The Volokh Conspiracy
Mostly law professors | Sometimes contrarian | Often libertarian | Always independent
Last week, the Senate confirmed Judge Ketanji Brown Jackson to a seat on the U.S. Supreme Court. This raised the question of whether the President could go ahead and appoint Jackson to the High Court, even though the seat for which she was nominated is still occupied by Justice Stephen Breyer.
A newly released memo from the Office of Legal Counsel in the Department of Justice addresses this question. The memo, "Authority of the President to Prospectively Appoint a Supreme Court Justice," is dated April 6, was signed by Assistant Attorney General Christopher Schroeder, and suggests presidents may appoint confirmed nominees to seats that are not-yet vacant.
From the memo:
Our Office has taken the position that prospective appointments are permissible for vacancies anticipated to occur during the appointing official's own term of office. . . . Consistent with this view, we conclude that, if the Senate votes to confirm Judge Jackson, the President may complete her appointment to the Supreme Court by signing her commission before Justice Breyer's resignation takes effect. Judge Jackson will not, however, assume the office of Associate Justice until Justice Breyer's resignation is effective. . . . Once his resignation is effective, she would then take the oaths as prescribed by the Constitution and statute.
While prompted by the confirmation of Judge Jackson, the memo's logic would seem to have broader ramifications. Among other things, it would suggest the President could nominate, and the Senate could confirm, another nominee to the Supreme Court in anticipation of another vacancy later in President's term—a vacancy that might arise after control of the Senate has switched hands.
More from the memo:
Although . . . a vacancy does not arise until the effective date of the Justice's retirement, we have long recognized that the President may nominate in anticipation of such a vacancy. . . . Indeed, prospective nominations have become common with respect to anticipated vacancies on the Supreme Court. Since 1986, twelve individuals have been nominated prospectively to the Supreme Court, including Judge Jackson.
We have also recognized that, after the Senate provides its advice and consent, "[t]he President is authorized to make prospective appointments to any office the term of which begins before January 20 [of the year his term ends]." . . . As a "general rule," "a prospective appointment to fill a vacancy sure to occur in a public office, made by an officer who. . . is empowered to fill the vacancy when it arises, is, in the absence of a law forbidding it, a valid appointment, and vests title to the office in the appointee." . . . The President could not "forestall the rights and prerogatives of [his] own successors by appointing successors to offices expiring after [his] power to appoint has itself expired," . . . but there is otherwise no general limitation on the President's authority to make appointments in advance of an impending vacancy.

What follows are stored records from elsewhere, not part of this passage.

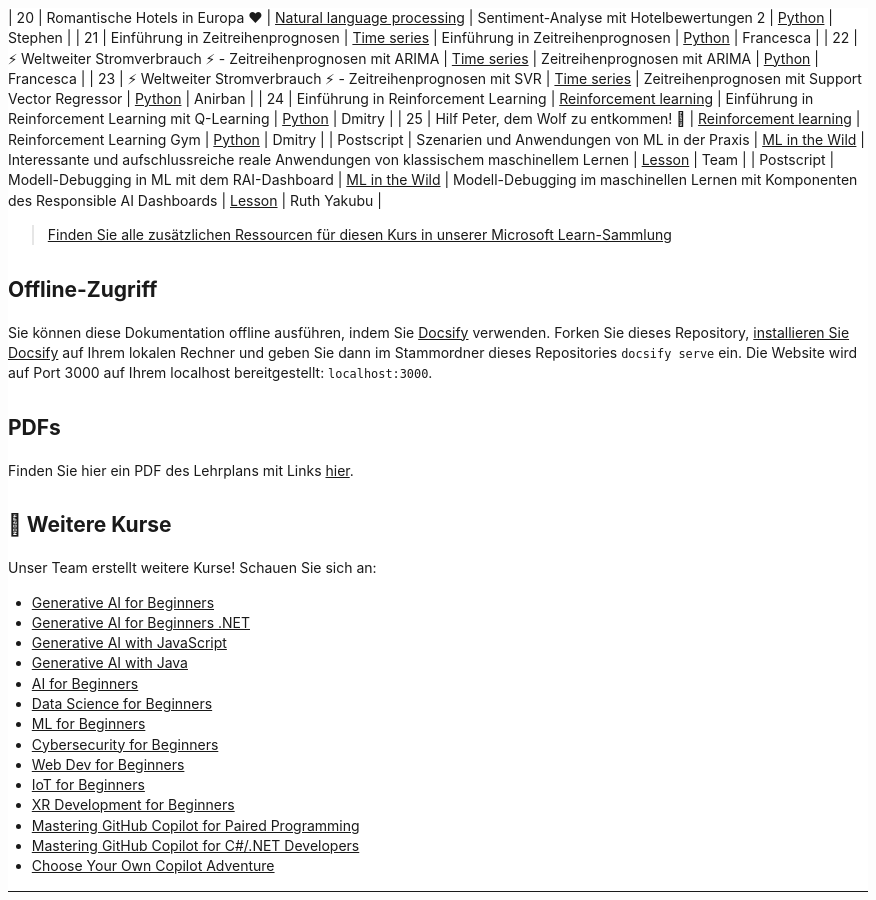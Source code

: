 |      20       |                  Romantische Hotels in Europa ♥️                  |   [Natural language processing](6-NLP/README.md)    | Sentiment-Analyse mit Hotelbewertungen 2                                                                                         |                                               [Python](6-NLP/5-Hotel-Reviews-2/README.md)                                                |                       Stephen                        |
|      21       |            Einführung in Zeitreihenprognosen             |        [Time series](7-TimeSeries/README.md)        | Einführung in Zeitreihenprognosen                                                                                         |                                             [Python](7-TimeSeries/1-Introduction/README.md)                                              |                      Francesca                       |
|      22       | ⚡️ Weltweiter Stromverbrauch ⚡️ - Zeitreihenprognosen mit ARIMA |        [Time series](7-TimeSeries/README.md)        | Zeitreihenprognosen mit ARIMA                                                                                              |                                                 [Python](7-TimeSeries/2-ARIMA/README.md)                                                 |                      Francesca                       |
|      23       |  ⚡️ Weltweiter Stromverbrauch ⚡️ - Zeitreihenprognosen mit SVR  |        [Time series](7-TimeSeries/README.md)        | Zeitreihenprognosen mit Support Vector Regressor                                                                           |                                                  [Python](7-TimeSeries/3-SVR/README.md)                                                  |                       Anirban                        |
|      24       |             Einführung in Reinforcement Learning             | [Reinforcement learning](8-Reinforcement/README.md) | Einführung in Reinforcement Learning mit Q-Learning                                                                          |                                             [Python](8-Reinforcement/1-QLearning/README.md)                                              |                        Dmitry                        |
|      25       |                 Hilf Peter, dem Wolf zu entkommen! 🐺                  | [Reinforcement learning](8-Reinforcement/README.md) | Reinforcement Learning Gym                                                                                                      |                                                [Python](8-Reinforcement/2-Gym/README.md)                                                 |                        Dmitry                        |
|  Postscript   |            Szenarien und Anwendungen von ML in der Praxis            |      [ML in the Wild](9-Real-World/README.md)       | Interessante und aufschlussreiche reale Anwendungen von klassischem maschinellem Lernen                                                               |                                             [Lesson](9-Real-World/1-Applications/README.md)                                              |                         Team                         |
|  Postscript   |            Modell-Debugging in ML mit dem RAI-Dashboard          |      [ML in the Wild](9-Real-World/README.md)       | Modell-Debugging im maschinellen Lernen mit Komponenten des Responsible AI Dashboards                                                              |                                             [Lesson](9-Real-World/2-Debugging-ML-Models/README.md)                                              |                         Ruth Yakubu                       |

> [Finden Sie alle zusätzlichen Ressourcen für diesen Kurs in unserer Microsoft Learn-Sammlung](https://learn.microsoft.com/en-us/collections/qrqzamz1nn2wx3?WT.mc_id=academic-77952-bethanycheum)

## Offline-Zugriff

Sie können diese Dokumentation offline ausführen, indem Sie [Docsify](https://docsify.js.org/#/) verwenden. Forken Sie dieses Repository, [installieren Sie Docsify](https://docsify.js.org/#/quickstart) auf Ihrem lokalen Rechner und geben Sie dann im Stammordner dieses Repositories `docsify serve` ein. Die Website wird auf Port 3000 auf Ihrem localhost bereitgestellt: `localhost:3000`.

## PDFs

Finden Sie hier ein PDF des Lehrplans mit Links [hier](https://microsoft.github.io/ML-For-Beginners/pdf/readme.pdf).


## 🎒 Weitere Kurse 

Unser Team erstellt weitere Kurse! Schauen Sie sich an:

- [Generative AI for Beginners](https://aka.ms/genai-beginners)
- [Generative AI for Beginners .NET](https://github.com/microsoft/Generative-AI-for-beginners-dotnet)
- [Generative AI with JavaScript](https://github.com/microsoft/generative-ai-with-javascript)
- [Generative AI with Java](https://github.com/microsoft/Generative-AI-for-beginners-java)
- [AI for Beginners](https://aka.ms/ai-beginners)
- [Data Science for Beginners](https://aka.ms/datascience-beginners)
- [ML for Beginners](https://aka.ms/ml-beginners)
- [Cybersecurity for Beginners](https://github.com/microsoft/Security-101) 
- [Web Dev for Beginners](https://aka.ms/webdev-beginners)
- [IoT for Beginners](https://aka.ms/iot-beginners)
- [XR Development for Beginners](https://github.com/microsoft/xr-development-for-beginners)
- [Mastering GitHub Copilot for Paired Programming](https://github.com/microsoft/Mastering-GitHub-Copilot-for-Paired-Programming)
- [Mastering GitHub Copilot for C#/.NET Developers](https://github.com/microsoft/mastering-github-copilot-for-dotnet-csharp-developers)
- [Choose Your Own Copilot Adventure](https://github.com/microsoft/CopilotAdventures)

---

The examples cited in the memo generally involve the nomination, confirmation, and appointment of individuals to fill pending vacancies, such as arise when a judge or justice announces when he or she will be stepping down. The interesting question is whether the Biden Administration and Senate Democrats would seek to stretch this practice to reach nominations for vacancies that are "anticipated" in only the loosest sense, and confirm judges "just in case" certain seats become vacant later during President Biden's term.
Then again, given the number of actual vacancies the White House has yet to fill, perhaps it won't have time to think about nominating and appointing people to vacancies that are, as of this point, still hypothetical.
UPDATE: At Bench Memos, Ed Whelan offers some thoughts on the OLC memo, and whether President Biden relied upon this memo to appoint Ketanji Brown Jackson anticipatorily to the Supreme Court.